La Coupe de France ce n'est pas que la belle histoire du Petit Poucet qui tape le gros club. C'est aussi des tirages au sort compliqués et beaucoup de rencontres obscures entre clubs amateurs qui se connaissent. Exemple, ce samedi à 18h30, avec le périlleux déplacement de Trélissac, pensionnaire de CFA, à Luçon, équipe de National.
Le 10 janvier 2010, le Trélissac Football Club, alors en CFA2, reçoit l’Olympique de Marseille en 32es de finale de Coupe de France. C’est un événement dans cette terre d’ovalie qu’est la Dordogne. Encore mieux : les Trélissacois désertent leur traditionnel stade Firmin-Daudou à cause de ses 2800 places et prennent possession du Francis-Rongiéras, l’enceinte du CAP, le club de rugby de la « grande » ville. Normalement, le Rongiéras ne peut accueillir que 10 000 personnes, mais ils sont 200 de plus ce jour-là pour voir les hommes de Didier Deschamps. Si Marseille s’impose finalement sur des buts de Cheyrou et Ben Arfa (2-0), la fréquentation fait chaud au cœur. Bientôt cinq ans plus tard, si le TFC – rien à voir avec Toulouse – est depuis monté en CFA et vise à terme une montée en National. Mais pour revivre une telle affiche le mois suivant, il va falloir d’abord se taper un 8e tour. À l’extérieur, à Luçon, dixième de National et qui n’a pas perdu depuis le 5 septembre en championnat, dans un stade de 5500 places, chez un club d’un niveau plus haut, mais sans grand prestige… La magie de la Coupe de France est bien loin et a cédé la place à la grisaille d’un tirage pourri.

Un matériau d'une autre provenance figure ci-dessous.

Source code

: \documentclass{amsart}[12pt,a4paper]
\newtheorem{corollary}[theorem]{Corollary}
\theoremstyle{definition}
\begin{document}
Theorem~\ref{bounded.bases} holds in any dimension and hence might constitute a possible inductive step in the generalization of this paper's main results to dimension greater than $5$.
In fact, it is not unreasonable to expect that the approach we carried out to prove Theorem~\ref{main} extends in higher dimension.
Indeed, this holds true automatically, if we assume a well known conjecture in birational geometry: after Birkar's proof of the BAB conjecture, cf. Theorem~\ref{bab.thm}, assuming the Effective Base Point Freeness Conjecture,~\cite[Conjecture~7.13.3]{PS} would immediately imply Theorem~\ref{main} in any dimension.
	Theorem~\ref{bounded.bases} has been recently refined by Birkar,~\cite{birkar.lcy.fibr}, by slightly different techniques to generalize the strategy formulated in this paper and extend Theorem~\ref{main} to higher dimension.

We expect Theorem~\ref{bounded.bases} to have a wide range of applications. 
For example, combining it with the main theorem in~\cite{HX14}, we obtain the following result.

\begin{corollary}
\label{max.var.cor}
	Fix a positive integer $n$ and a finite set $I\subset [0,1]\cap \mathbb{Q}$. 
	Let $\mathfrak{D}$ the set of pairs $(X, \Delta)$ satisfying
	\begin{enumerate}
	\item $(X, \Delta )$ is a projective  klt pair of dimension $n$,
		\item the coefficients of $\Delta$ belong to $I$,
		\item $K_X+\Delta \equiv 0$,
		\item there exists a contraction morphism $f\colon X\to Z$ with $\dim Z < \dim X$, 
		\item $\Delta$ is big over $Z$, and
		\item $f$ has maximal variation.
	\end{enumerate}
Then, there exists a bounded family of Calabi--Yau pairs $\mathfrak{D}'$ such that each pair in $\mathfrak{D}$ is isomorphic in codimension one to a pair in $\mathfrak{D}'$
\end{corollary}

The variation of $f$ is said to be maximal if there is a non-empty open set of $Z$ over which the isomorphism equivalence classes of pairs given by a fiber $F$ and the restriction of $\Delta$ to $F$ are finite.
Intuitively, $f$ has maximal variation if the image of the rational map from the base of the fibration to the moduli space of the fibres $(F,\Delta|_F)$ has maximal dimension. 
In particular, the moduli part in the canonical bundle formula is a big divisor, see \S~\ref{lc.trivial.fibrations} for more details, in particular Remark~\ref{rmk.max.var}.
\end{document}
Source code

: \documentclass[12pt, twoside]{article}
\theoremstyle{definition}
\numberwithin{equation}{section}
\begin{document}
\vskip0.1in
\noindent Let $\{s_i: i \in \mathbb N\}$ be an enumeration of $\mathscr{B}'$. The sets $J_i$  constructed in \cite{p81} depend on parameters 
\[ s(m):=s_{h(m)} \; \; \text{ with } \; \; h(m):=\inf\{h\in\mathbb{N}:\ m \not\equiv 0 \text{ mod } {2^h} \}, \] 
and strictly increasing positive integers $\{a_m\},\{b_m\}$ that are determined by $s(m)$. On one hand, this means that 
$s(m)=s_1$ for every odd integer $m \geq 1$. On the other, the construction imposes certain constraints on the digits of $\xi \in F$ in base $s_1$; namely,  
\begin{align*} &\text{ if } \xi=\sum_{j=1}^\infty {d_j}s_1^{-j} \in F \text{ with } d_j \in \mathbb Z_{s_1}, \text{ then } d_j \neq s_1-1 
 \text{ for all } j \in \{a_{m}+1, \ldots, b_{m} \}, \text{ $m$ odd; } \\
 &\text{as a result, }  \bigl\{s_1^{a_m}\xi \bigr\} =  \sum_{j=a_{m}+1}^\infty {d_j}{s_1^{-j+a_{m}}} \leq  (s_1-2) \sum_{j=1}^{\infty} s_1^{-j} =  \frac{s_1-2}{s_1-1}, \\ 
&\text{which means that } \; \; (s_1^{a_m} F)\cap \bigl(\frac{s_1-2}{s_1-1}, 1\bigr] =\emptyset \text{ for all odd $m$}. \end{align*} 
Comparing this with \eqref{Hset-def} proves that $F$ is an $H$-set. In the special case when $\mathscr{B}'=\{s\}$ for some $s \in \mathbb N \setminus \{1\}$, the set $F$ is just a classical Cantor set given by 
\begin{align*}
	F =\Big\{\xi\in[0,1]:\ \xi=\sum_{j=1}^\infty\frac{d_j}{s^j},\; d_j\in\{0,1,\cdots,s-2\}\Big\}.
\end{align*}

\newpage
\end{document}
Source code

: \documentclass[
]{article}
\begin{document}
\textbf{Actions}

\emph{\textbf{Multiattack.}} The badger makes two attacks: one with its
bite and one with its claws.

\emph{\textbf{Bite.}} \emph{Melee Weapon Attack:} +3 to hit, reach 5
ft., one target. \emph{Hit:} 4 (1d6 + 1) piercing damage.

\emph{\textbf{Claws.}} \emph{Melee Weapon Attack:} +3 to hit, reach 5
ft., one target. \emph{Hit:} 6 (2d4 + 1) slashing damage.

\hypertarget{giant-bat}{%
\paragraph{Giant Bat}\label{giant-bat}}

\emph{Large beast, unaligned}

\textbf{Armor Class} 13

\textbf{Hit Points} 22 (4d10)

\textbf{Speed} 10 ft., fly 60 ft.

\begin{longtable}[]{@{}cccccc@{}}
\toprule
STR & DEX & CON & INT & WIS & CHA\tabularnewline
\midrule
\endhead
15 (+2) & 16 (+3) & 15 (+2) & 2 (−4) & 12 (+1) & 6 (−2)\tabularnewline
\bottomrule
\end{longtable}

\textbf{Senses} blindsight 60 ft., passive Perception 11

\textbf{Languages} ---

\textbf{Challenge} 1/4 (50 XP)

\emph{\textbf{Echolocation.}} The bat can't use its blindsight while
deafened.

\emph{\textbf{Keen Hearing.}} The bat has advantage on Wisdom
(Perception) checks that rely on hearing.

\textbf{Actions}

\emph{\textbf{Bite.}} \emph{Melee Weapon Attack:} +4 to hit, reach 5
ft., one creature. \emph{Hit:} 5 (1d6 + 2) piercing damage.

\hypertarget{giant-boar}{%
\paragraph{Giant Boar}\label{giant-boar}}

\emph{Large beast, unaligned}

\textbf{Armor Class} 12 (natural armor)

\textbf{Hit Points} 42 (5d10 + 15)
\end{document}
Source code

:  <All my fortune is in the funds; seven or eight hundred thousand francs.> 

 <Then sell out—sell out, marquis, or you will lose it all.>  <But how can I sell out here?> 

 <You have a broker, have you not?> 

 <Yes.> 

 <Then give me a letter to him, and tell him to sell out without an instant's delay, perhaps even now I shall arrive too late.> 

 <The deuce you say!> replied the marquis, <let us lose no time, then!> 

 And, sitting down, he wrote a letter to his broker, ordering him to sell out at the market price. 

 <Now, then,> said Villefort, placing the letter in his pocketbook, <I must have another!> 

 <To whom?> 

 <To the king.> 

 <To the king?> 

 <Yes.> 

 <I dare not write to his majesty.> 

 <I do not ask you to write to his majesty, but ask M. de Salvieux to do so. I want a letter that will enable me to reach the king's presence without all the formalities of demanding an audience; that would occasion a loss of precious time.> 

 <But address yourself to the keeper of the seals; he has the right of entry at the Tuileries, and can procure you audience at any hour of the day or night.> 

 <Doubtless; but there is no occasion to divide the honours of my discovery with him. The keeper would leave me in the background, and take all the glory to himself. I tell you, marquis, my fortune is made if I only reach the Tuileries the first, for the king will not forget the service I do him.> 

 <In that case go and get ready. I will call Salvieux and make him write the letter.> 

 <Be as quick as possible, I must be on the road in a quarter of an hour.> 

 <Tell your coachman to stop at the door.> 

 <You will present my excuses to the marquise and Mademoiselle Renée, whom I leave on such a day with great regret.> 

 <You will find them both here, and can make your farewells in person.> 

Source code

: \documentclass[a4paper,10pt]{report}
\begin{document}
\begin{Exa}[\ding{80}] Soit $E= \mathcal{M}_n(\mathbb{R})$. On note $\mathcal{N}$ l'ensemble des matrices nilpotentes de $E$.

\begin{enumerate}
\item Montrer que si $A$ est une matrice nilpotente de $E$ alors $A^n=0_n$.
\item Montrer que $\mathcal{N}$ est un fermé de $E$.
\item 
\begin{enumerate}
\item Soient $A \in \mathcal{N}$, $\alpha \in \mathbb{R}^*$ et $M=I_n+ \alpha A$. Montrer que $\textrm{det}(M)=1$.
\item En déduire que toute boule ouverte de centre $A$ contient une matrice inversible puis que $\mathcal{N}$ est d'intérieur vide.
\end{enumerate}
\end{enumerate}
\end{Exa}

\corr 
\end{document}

« Ce n’est pas le meilleur tirage »
Le pire possible ? « Ce serait manquer de respect à cette formation qui est une belle équipe de National, indique Régis Vergne, l’entraîneur adjoint trélissacois. C’est un match intéressant pour voir où on est. Ils sont très costauds, espérons qu’ils privilégient davantage le championnat à la Coupe, car l’important pour eux, c’est de se maintenir. Mais c’est vrai qu’on s’est dit : pas de bol ! Après, il y a toujours pire, mais ce n’est pas le meilleur tirage… » « On aurait préféré un gros club de Ligue 2 ou une équipe de division inférieure » , regrette pour sa part le défenseur Jordane Chevalier. Živko Slijepčević, l’entraîneur bosniaque du club, va plus loin : « Je voulais jouer à la maison, moi. On aurait préféré n’importe quelle équipe, même de Ligue 2. On n’a vraiment pas de pot, car on a déjà beaucoup joué à l’extérieur. » Et notamment en Nouvelle-Calédonie, au dernier tour, le 15 novembre dernier, face au club de Magenta, pour une victoire 3 à 0. Le déplacement dans les Pays de la Loire sera à l’évidence moins sexy que celui à Nouméa. Selon Slijepčević, la trentaine d’heures de vol et le décalage horaire étaient d’ailleurs encore dans les jambes de ses joueurs samedi dernier, lors de la défaite en championnat face à la réserve de Lorient (2-1). Une rencontre à laquelle ont assisté des scouts du club de Luçon : « Oui, j’ai vu, rigole Živko, mais moi aussi, je connais chacun de leurs joueurs, du gardien à l’avant-centre. »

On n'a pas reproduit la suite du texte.